_About this exercise_
For every line below, restate it exactly and drop the images.

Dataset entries
· · · · ·

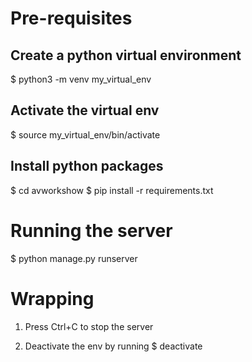 # Pre-requisites
## Create a python virtual environment 
$ python3 -m venv my_virtual_env

## Activate the virtual env
$ source my_virtual_env/bin/activate

## Install python packages
$ cd avworkshow
$ pip install -r requirements.txt

# Running the server
$ python manage.py runserver

# Wrapping
1. Press Ctrl+C to stop the server

2. Deactivate the env by running
$ deactivate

· · · · ·

_Response area_
 # Pre-requisites
## Create a python virtual environment 
$ python3 -m venv my_virtual_env

## Activate the virtual env
$ source my_virtual_env/bin/activate

## Install python packages
$ cd avworkshow
$ pip install -r requirements.txt

# Running the server
$ python manage.py runserver

# Wrapping
1. Press Ctrl+C to stop the server

2. Deactivate the env by running
$ deactivate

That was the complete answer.